Aim of the exercise: Your task is to output, without alteration, each line from the one containing "This project adheres" through the final line of the records below.

Material supplied:
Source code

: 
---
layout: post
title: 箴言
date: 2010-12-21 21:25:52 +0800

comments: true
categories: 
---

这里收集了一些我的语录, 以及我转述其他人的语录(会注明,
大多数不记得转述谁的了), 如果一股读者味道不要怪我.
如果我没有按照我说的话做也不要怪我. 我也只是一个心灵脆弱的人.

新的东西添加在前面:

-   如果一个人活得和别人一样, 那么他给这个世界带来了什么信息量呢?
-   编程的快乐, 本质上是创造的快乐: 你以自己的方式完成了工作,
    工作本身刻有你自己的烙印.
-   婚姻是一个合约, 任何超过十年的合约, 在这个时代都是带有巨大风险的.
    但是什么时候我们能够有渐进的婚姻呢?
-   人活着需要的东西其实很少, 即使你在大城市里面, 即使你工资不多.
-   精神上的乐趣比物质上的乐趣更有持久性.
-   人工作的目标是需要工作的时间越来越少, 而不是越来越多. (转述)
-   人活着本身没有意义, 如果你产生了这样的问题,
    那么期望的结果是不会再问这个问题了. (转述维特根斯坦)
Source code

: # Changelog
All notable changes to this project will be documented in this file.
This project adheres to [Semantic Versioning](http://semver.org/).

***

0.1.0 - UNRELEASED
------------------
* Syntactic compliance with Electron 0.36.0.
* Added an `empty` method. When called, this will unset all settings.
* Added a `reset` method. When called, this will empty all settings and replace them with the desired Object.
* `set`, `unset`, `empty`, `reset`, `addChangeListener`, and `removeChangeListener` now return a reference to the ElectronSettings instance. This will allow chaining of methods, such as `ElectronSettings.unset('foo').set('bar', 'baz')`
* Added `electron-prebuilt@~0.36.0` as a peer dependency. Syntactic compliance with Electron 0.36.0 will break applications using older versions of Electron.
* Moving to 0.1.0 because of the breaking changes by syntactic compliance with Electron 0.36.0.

Output for this task:
This project adheres to [Semantic Versioning](http://semver.org/).

***

0.1.0 - UNRELEASED
------------------
* Syntactic compliance with Electron 0.36.0.
* Added an `empty` method. When called, this will unset all settings.
* Added a `reset` method. When called, this will empty all settings and replace them with the desired Object.
* `set`, `unset`, `empty`, `reset`, `addChangeListener`, and `removeChangeListener` now return a reference to the ElectronSettings instance. This will allow chaining of methods, such as `ElectronSettings.unset('foo').set('bar', 'baz')`
* Added `electron-prebuilt@~0.36.0` as a peer dependency. Syntactic compliance with Electron 0.36.0 will break applications using older versions of Electron.
* Moving to 0.1.0 because of the breaking changes by syntactic compliance with Electron 0.36.0.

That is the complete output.